___ Record excerpts ___

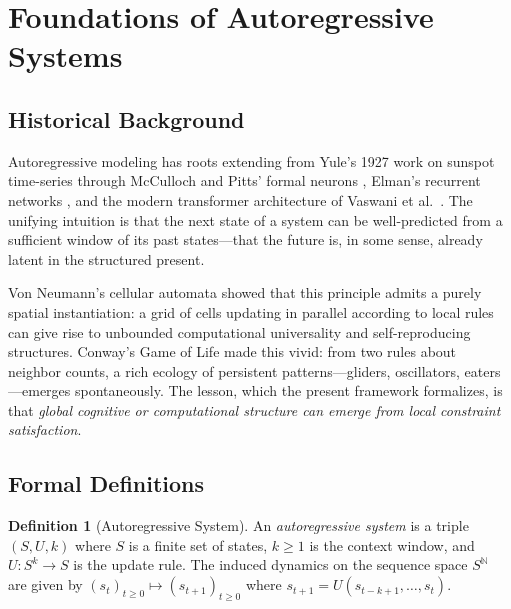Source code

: \documentclass[a4paper,12pt]{article}
\theoremstyle{definition}
\newtheorem{definition}{Definition}[section]
\newcommand{\N}{\mathbb{N}}
\begin{document}
\section{Foundations of Autoregressive Systems}
\label{sec:autoregressive}

\subsection{Historical Background}

Autoregressive modeling has roots extending from Yule's 1927 work on sunspot time-series \cite{Yule1927} through McCulloch and Pitts' formal neurons \cite{Rosenblatt1958}, Elman's recurrent networks \cite{Rumelhart1986}, and the modern transformer architecture of Vaswani et al.\ \cite{Vaswani2017}. The unifying intuition is that the next state of a system can be well-predicted from a sufficient window of its past states—that the future is, in some sense, already latent in the structured present.

Von Neumann's cellular automata \cite{Neumann1966} showed that this principle admits a purely spatial instantiation: a grid of cells updating in parallel according to local rules can give rise to unbounded computational universality and self-reproducing structures. Conway's Game of Life \cite{Conway1970, Gardner1970} made this vivid: from two rules about neighbor counts, a rich ecology of persistent patterns—gliders, oscillators, eaters—emerges spontaneously. The lesson, which the present framework formalizes, is that \emph{global cognitive or computational structure can emerge from local constraint satisfaction}.

\subsection{Formal Definitions}

\begin{definition}[Autoregressive System]
\label{def:ar_system}
An \emph{autoregressive system} is a triple $(S, U, k)$ where $S$ is a finite set of states, $k \geq 1$ is the context window, and $U: S^k \to S$ is the update rule. The induced dynamics on the sequence space $S^{\N}$ are given by $(s_t)_{t \geq 0} \mapsto (s_{t+1})_{t \geq 0}$ where $s_{t+1} = U(s_{t-k+1}, \ldots, s_t)$.
\end{definition}
\end{document}

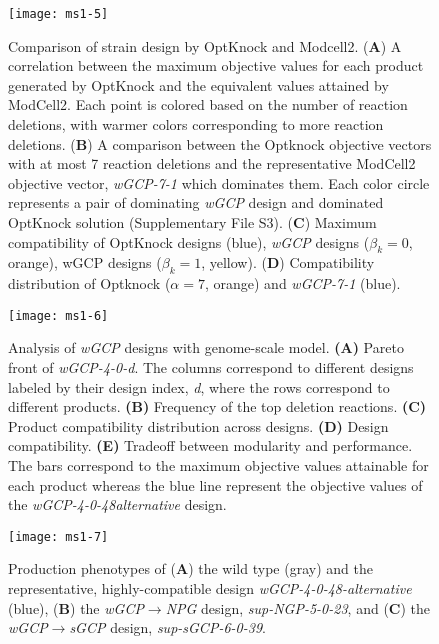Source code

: \begin{figure}[h]
  \centering
  \texttt{[image: ms1-5]}
    \caption[Comparison of strain design by OptKnock and Modcell2]{
Comparison of strain design by OptKnock and Modcell2.
(\textbf{A}) A correlation between the maximum objective values for each
product generated by OptKnock and the equivalent values attained by
ModCell2. Each point is colored based on the number of reaction
deletions, with warmer colors corresponding to more reaction deletions.
(\textbf{B}) A comparison between the Optknock objective vectors with at
most 7 reaction deletions and the representative ModCell2 objective
vector, \emph{wGCP-7-1} which dominates them. Each color circle
represents a pair of dominating \emph{wGCP} design and dominated
OptKnock solution (Supplementary File S3). (\textbf{C}) Maximum
compatibility of OptKnock designs (blue), \emph{wGCP} designs
    ($\beta_k=0$, orange), wGCP designs ($\beta_k = 1$,
yellow). (\textbf{D}) Compatibility distribution of Optknock ($\alpha = 7$,
orange) and \emph{wGCP-7-1} (blue).
    }
    \label{fig:ms1-fig5}
\end{figure}

\begin{figure}[h]
  \centering
  \texttt{[image: ms1-6]}
    \caption[Analysis of \emph{wGCP} designs with genome-scale model]{
 Analysis of \emph{wGCP} designs with genome-scale model. \textbf{(A)} Pareto front of \emph{wGCP-4-0-d}. The
columns correspond to different designs labeled by their design index,
\emph{d}, where the rows correspond to different products. \textbf{(B)}
Frequency of the top deletion reactions. \textbf{(C)} Product
    compatibility distribution across designs. \textbf{(D)} Design
compatibility. \textbf{(E)} Tradeoff between modularity and performance.
The bars correspond to the maximum objective values attainable for each
product whereas the blue line represent the objective values of the
\emph{wGCP-4-0-48alternative} design.
    }
    \label{fig:ms1-fig6}
\end{figure}

\begin{figure}[h]
  \centering
  \texttt{[image: ms1-7]}
    \caption[Production phenotypes of proposed designs]{
Production phenotypes of (\textbf{A}) the wild type
(gray) and the representative, highly-compatible design
\emph{wGCP-4-0-48-alternative} (blue), (\textbf{B}) the
\emph{wGCP}$\rightarrow$\emph{NPG} design, \emph{sup-NGP-5-0-23}, and (\textbf{C})
the \emph{wGCP}$\rightarrow$\emph{sGCP} design, \emph{sup-sGCP-6-0-39}.
    }
    \label{fig:ms1-fig7}
\end{figure}

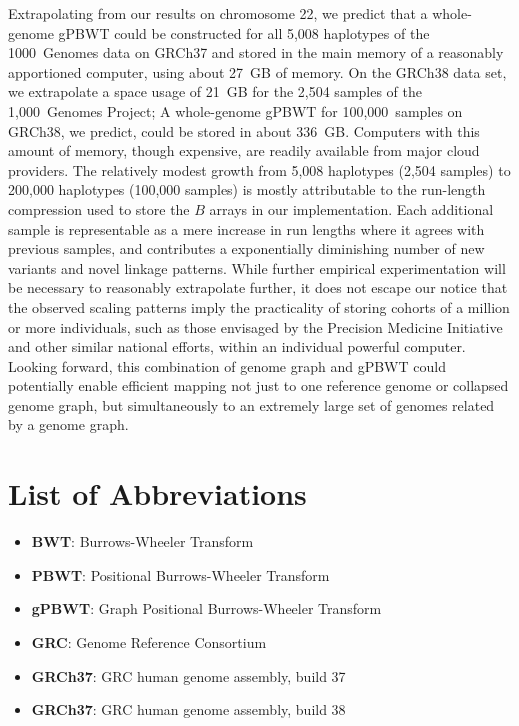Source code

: \begin{sloppypar}
Extrapolating from our results on chromosome 22, we predict that a whole-genome gPBWT could be constructed for all 5,008 haplotypes of the 1000~Genomes data on GRCh37 and stored in the main memory of a reasonably apportioned computer, using about 27~GB of memory. On the GRCh38 data set, we extrapolate a space usage of 21~GB for the 2,504 samples of the 1,000~Genomes Project; A whole-genome gPBWT for 100,000~samples on GRCh38, we predict, could be stored in about 336~GB. Computers with this amount of memory, though expensive, are readily available from major cloud providers. The relatively modest growth from 5,008 haplotypes (2,504 samples) to 200,000 haplotypes (100,000 samples) is mostly attributable to the run-length compression used to store the $B$ arrays in our implementation. Each additional sample is representable as a mere increase in run lengths where it agrees with previous samples, and contributes a exponentially diminishing number of new variants and novel linkage patterns. While further empirical experimentation will be necessary to reasonably extrapolate further, it does not escape our notice that the observed scaling patterns imply the practicality of storing cohorts of a million or more individuals, such as those envisaged by the Precision Medicine Initiative \cite{hudson2015precision} and other similar national efforts, within an individual powerful computer. Looking forward, this combination of genome graph and gPBWT could potentially enable efficient mapping not just to one reference genome or collapsed genome graph, but simultaneously to an extremely large set of genomes related by a genome graph.
\end{sloppypar}

\section{List of Abbreviations}
\begin{itemize}
\item \textbf{BWT}: Burrows-Wheeler Transform
\item \textbf{PBWT}: Positional Burrows-Wheeler Transform
\item \textbf{gPBWT}: Graph Positional Burrows-Wheeler Transform
\item \textbf{GRC}: Genome Reference Consortium
\item \textbf{GRCh37}: GRC human genome assembly, build 37
\item \textbf{GRCh37}: GRC human genome assembly, build 38
\end{itemize}

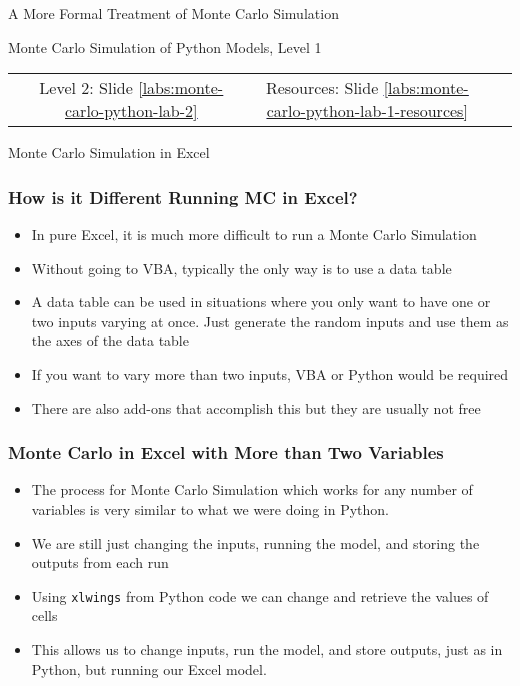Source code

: \documentclass[handout, 11pt]{beamer}
\begin{document}
\begin{section}[Formal MC]{A More Formal Treatment of Monte Carlo Simulation}
\begin{frame}
{\begin{block}{Monte Carlo Simulation of Python Models, Level 1}
\begin{enumerate}
\end{enumerate}
\vfill
\begin{tabular*}{\textwidth}{@{\extracolsep{\fill}}cccc}
\toprule
\hfill & Level 2: Slide \textcolor{blue}{\underline{\ref{labs:monte-carlo-python-lab-2}}} & Resources: Slide \textcolor{blue}{\underline{\ref{labs:monte-carlo-python-lab-1-resources}}} & \hfill\\

\end{tabular*}
\end{block}
}
\label{labs:monte-carlo-python-lab-1}
\end{frame}
\end{section}
\begin{section}[Excel MC]{Monte Carlo Simulation in Excel}
\begin{frame}
\frametitle{How is it Different Running MC in Excel?}
\begin{itemize}
\item In pure Excel, it is much more difficult to run a Monte Carlo Simulation
\vfill
\item Without going to VBA, typically the only way is to use a data table
\vfill
\item A data table can be used in situations where you only want to have one or two inputs varying at once. Just generate the random inputs and use them as the axes of the data table
\vfill
\item If you want to vary more than two inputs, VBA or Python would be required
\vfill
\item There are also add-ons that accomplish this but they are usually not free
\end{itemize}
\end{frame}
\begin{frame}
\frametitle{Monte Carlo in Excel with More than Two Variables}
\begin{itemize}
\item The process for Monte Carlo Simulation which works for any number of variables is very similar to what we were doing in Python.
\vfill
\item We are still just changing the inputs, running the model, and storing the outputs from each run
\vfill
\item Using
\texttt{xlwings}
from Python code we can change and retrieve the values of cells
\vfill
\item This allows us to change inputs, run the model, and store outputs, just as in Python, but running our Excel model.
\vfill

\end{itemize}
\end{frame}
\end{section}
\end{document}
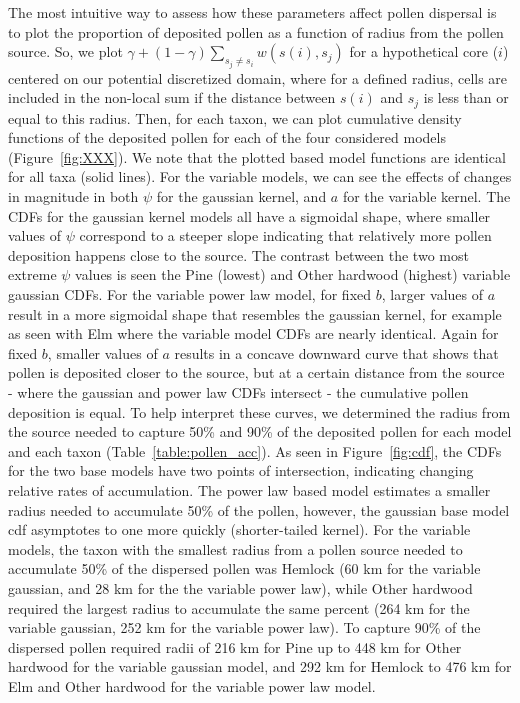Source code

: \documentclass[12pt]{article}
\begin{document}
The most intuitive way to assess how these parameters affect pollen
dispersal is to plot the proportion of deposited pollen as a function
of radius from the pollen source. So, we plot $\gamma + (1- \gamma)
\sum_{s_j \neq s_i} w(s(i), s_j)$ for a hypothetical core ($i$)
centered on our potential discretized domain, where for a defined
radius, cells are included in the non-local sum if the distance
between $s(i)$ and $s_j$ is less than or equal to this radius. Then,
for each taxon, we can plot cumulative density functions of the
deposited pollen for each of the four considered models
(Figure~\ref{fig:XXX}). We note that the plotted based model functions
are identical for all taxa (solid lines).  For the variable models, we
can see the effects of changes in magnitude in both $\psi$ for the
gaussian kernel, and $a$ for the variable kernel. The CDFs for the
gaussian kernel models all have a sigmoidal shape, where smaller
values of $\psi$ correspond to a steeper slope indicating that
relatively more pollen deposition happens close to the source. The
contrast between the two most extreme $\psi$ values is seen the Pine
(lowest) and Other hardwood (highest) variable gaussian CDFs. For the
variable power law model, for fixed $b$, larger values of $a$ result
in a more sigmoidal shape that resembles the gaussian kernel, for
example as seen with Elm where the variable model CDFs are nearly
identical. Again for fixed $b$, smaller values of $a$ results in a
concave downward curve that shows that pollen is deposited closer to
the source, but at a certain distance from the source - where the
gaussian and power law CDFs intersect - the cumulative pollen
deposition is equal. To help interpret these curves, we determined the
radius from the source needed to capture 50\% and 90\% of the
deposited pollen for each model and each taxon
(Table~\ref{table:pollen_acc}). As seen in Figure~\ref{fig:cdf}, the
CDFs for the two base models have two points of intersection,
indicating changing relative rates of accumulation. The power law
based model estimates a smaller radius needed to accumulate 50\% of
the pollen, however, the gaussian base model cdf asymptotes to one
more quickly (shorter-tailed kernel). For the variable models, the
taxon with the smallest radius from a pollen source needed to
accumulate 50\% of the dispersed pollen was Hemlock (60 km for the
variable gaussian, and 28 km for the the variable power law), while
Other hardwood required the largest radius to accumulate the same
percent (264 km for the variable gaussian, 252 km for the variable
power law). To capture 90\% of the dispersed pollen required radii of
216 km for Pine up to 448 km for Other hardwood for the variable
gaussian model, and 292 km for Hemlock to 476 km for Elm and Other
hardwood for the variable power law model.
\end{document}

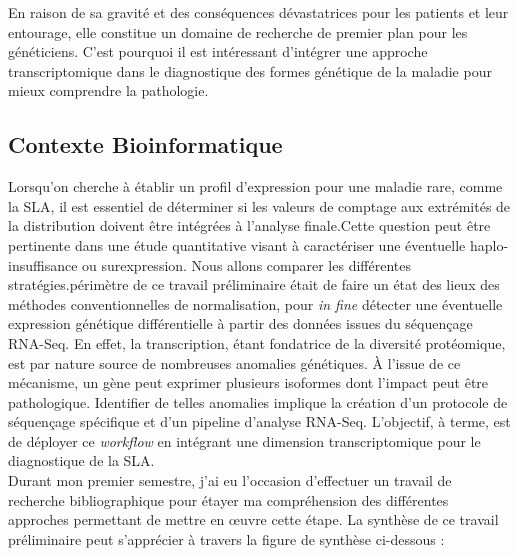 En raison de sa gravité et des conséquences dévastatrices pour les patients et leur entourage, elle constitue un domaine de recherche de premier plan pour les généticiens.
C'est pourquoi il est intéressant d’intégrer une approche transcriptomique dans le diagnostique des formes génétique de la maladie pour mieux comprendre la pathologie.



\subsection{Contexte Bioinformatique}

Lorsqu’on cherche à établir un profil d'expression pour une maladie rare, comme la SLA, il est essentiel de déterminer si les valeurs de comptage aux extrémités de la distribution
 doivent être intégrées à l'analyse finale.Cette question peut être pertinente dans une étude quantitative visant à caractériser une éventuelle haplo-insuffisance ou surexpression. Nous allons comparer les différentes stratégies.\Le périmètre de ce travail préliminaire était de faire un état des lieux des méthodes conventionnelles de normalisation,
pour \textit{in fine} détecter une éventuelle expression génétique différentielle à partir des données issues du séquençage RNA-Seq.
En effet, la transcription, étant fondatrice de la diversité protéomique, est par nature source de nombreuses anomalies génétiques. À l’issue de ce mécanisme,
un gène peut exprimer plusieurs isoformes dont l’impact peut être pathologique. Identifier de telles anomalies implique la création d’un protocole de séquençage spécifique et
d’un pipeline d’analyse RNA-Seq. L’objectif, à terme, est de déployer ce \textit{workflow} en intégrant une dimension transcriptomique pour le diagnostique de la SLA.\\
Durant mon premier semestre, j’ai eu l’occasion d’effectuer un travail de recherche bibliographique pour étayer ma compréhension des différentes approches permettant de mettre en œuvre cette étape.
La synthèse de ce travail préliminaire peut s’apprécier à travers la figure de synthèse ci-dessous :

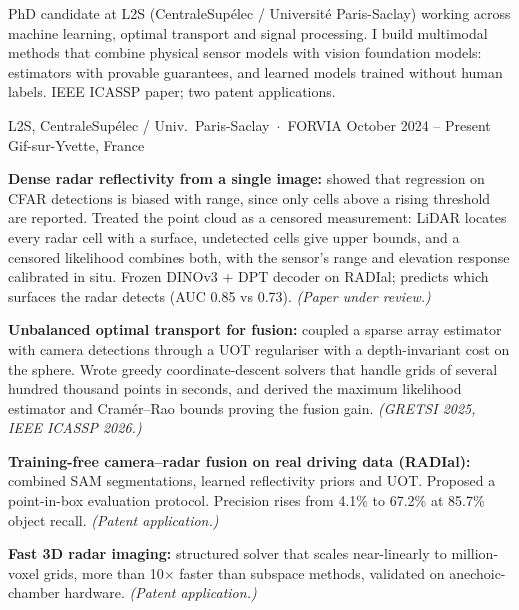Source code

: 




\noindent
PhD candidate at L2S (CentraleSupélec / Université Paris-Saclay) working across machine
learning, optimal transport and signal processing. I build multimodal methods that combine
physical sensor models with vision foundation models: estimators with provable guarantees, and
learned models trained without human labels. IEEE ICASSP paper; two patent applications.
\vspace{1pt}


%
        {L2S, CentraleSupélec / Univ.\ Paris-Saclay \,$\cdot$\, FORVIA}%
        {October 2024 -- Present}%
        {Gif-sur-Yvette, France}
\begin{cvitems}
  \item \textbf{Dense radar reflectivity from a single image:} showed that regression on CFAR
        detections is biased with range, since only cells above a rising threshold are reported.
        Treated the point cloud as a censored measurement: LiDAR locates every radar cell with a
        surface, undetected cells give upper bounds, and a censored likelihood combines both, with
        the sensor's range and elevation response calibrated in situ. Frozen DINOv3 + DPT decoder
        on RADIal; predicts which surfaces the radar detects (AUC 0.85 vs 0.73).
        \emph{(Paper under review.)}
  \item \textbf{Unbalanced optimal transport for fusion:} coupled a sparse array estimator with camera
        detections through a UOT regulariser with a depth-invariant cost on the sphere. Wrote
        greedy coordinate-descent solvers that handle grids of several hundred thousand points
        in seconds, and derived the maximum likelihood estimator and Cramér--Rao bounds
        proving the fusion gain. \emph{(GRETSI 2025, IEEE ICASSP 2026.)}
  \item \textbf{Training-free camera--radar fusion on real driving data (RADIal):} combined SAM
        segmentations, learned reflectivity priors and UOT. Proposed a point-in-box evaluation
        protocol. Precision rises from 4.1\% to 67.2\% at 85.7\% object recall.
        \emph{(Patent application.)}
  \item \textbf{Fast 3D radar imaging:} structured solver that scales near-linearly to
        million-voxel grids, more than 10$\times$ faster than subspace methods, validated on
        anechoic-chamber hardware. \emph{(Patent application.)}
\end{cvitems}

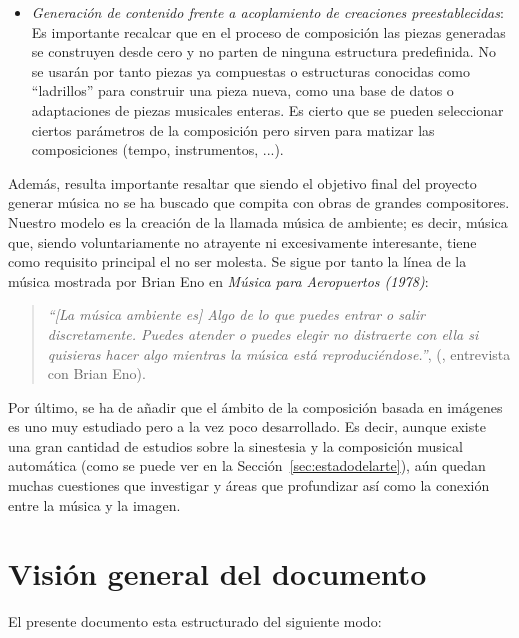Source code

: \begin{itemize}
		\item \emph{Generación de contenido frente a acoplamiento de creaciones preestablecidas}:
			\vspace{0.1in}
			\\Es importante recalcar que en el proceso de composición las piezas generadas se construyen desde cero y no parten de ninguna estructura predefinida. No se usarán por tanto piezas ya compuestas o estructuras conocidas como ``ladrillos'' para construir una pieza nueva, como una base de datos o adaptaciones de piezas musicales enteras. Es cierto que se pueden seleccionar ciertos parámetros de la composición pero sirven para matizar las composiciones (tempo, instrumentos, ...).
		\end{itemize}
		
		Además, resulta importante resaltar que siendo el objetivo final del proyecto generar música no se ha buscado que compita con obras de grandes compositores. Nuestro modelo es la creación de la llamada música de ambiente; es decir, música que, siendo voluntariamente no atrayente ni excesivamente interesante, tiene como requisito principal el no ser molesta. Se sigue por tanto la línea de la música mostrada por Brian Eno en \emph{Música para Aeropuertos (1978)}:
		
		\begin{quote}
		\emph{``[La música ambiente es] Algo de lo que puedes entrar o salir discretamente. Puedes atender o puedes elegir no distraerte con ella si quisieras hacer algo mientras la música está reproduciéndose.''}, (\cite{BrianEnoInterview}, entrevista con Brian Eno).
		\end{quote}		
		
		Por último, se ha de añadir que el ámbito de la composición basada en imágenes es uno muy estudiado pero a la vez poco desarrollado. Es decir, aunque existe una gran cantidad de estudios sobre la sinestesia y la composición musical automática (como se puede ver en la Sección~\ref{sec:estadodelarte}), aún quedan muchas cuestiones que investigar y áreas que profundizar así como la conexión entre la música y la imagen.\\




\section{Visión general del documento}

El presente documento esta estructurado del siguiente modo:\\

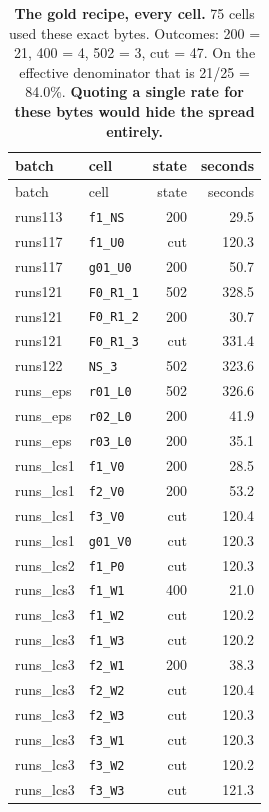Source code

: \begin{longtable}{@{}llrr@{}}
\caption{\textbf{The gold recipe, every cell.} 75 cells used these exact bytes. Outcomes: 200 = 21, 400 = 4, 502 = 3, cut = 47. On the effective denominator that is 21/25 = 84.0\%. \textbf{Quoting a single rate for these bytes would hide the spread entirely.}\label{tab:appgoldhist}}\\
\toprule
batch & cell & state & seconds \\
\midrule
\endfirsthead
\toprule
batch & cell & state & seconds \\
\midrule
\endhead
\bottomrule
\endlastfoot
runs113 & \texttt{f1\_NS} & 200 & 29.5 \\
runs117 & \texttt{f1\_U0} & cut & 120.3 \\
runs117 & \texttt{g01\_U0} & 200 & 50.7 \\
runs121 & \texttt{F0\_R1\_1} & 502 & 328.5 \\
runs121 & \texttt{F0\_R1\_2} & 200 & 30.7 \\
runs121 & \texttt{F0\_R1\_3} & cut & 331.4 \\
runs122 & \texttt{NS\_3} & 502 & 323.6 \\
runs\_eps & \texttt{r01\_L0} & 502 & 326.6 \\
runs\_eps & \texttt{r02\_L0} & 200 & 41.9 \\
runs\_eps & \texttt{r03\_L0} & 200 & 35.1 \\
runs\_lcs1 & \texttt{f1\_V0} & 200 & 28.5 \\
runs\_lcs1 & \texttt{f2\_V0} & 200 & 53.2 \\
runs\_lcs1 & \texttt{f3\_V0} & cut & 120.4 \\
runs\_lcs1 & \texttt{g01\_V0} & cut & 120.3 \\
runs\_lcs2 & \texttt{f1\_P0} & cut & 120.3 \\
runs\_lcs3 & \texttt{f1\_W1} & 400 & 21.0 \\
runs\_lcs3 & \texttt{f1\_W2} & cut & 120.2 \\
runs\_lcs3 & \texttt{f1\_W3} & cut & 120.2 \\
runs\_lcs3 & \texttt{f2\_W1} & 200 & 38.3 \\
runs\_lcs3 & \texttt{f2\_W2} & cut & 120.4 \\
runs\_lcs3 & \texttt{f2\_W3} & cut & 120.3 \\
runs\_lcs3 & \texttt{f3\_W1} & cut & 120.3 \\
runs\_lcs3 & \texttt{f3\_W2} & cut & 120.2 \\
runs\_lcs3 & \texttt{f3\_W3} & cut & 121.3 \\

\end{longtable}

___

== About this exercise ==
Exactly how many lines in the listing above contain the string "Positional"? Give the number without comment.

== Answer to this exercise ==
2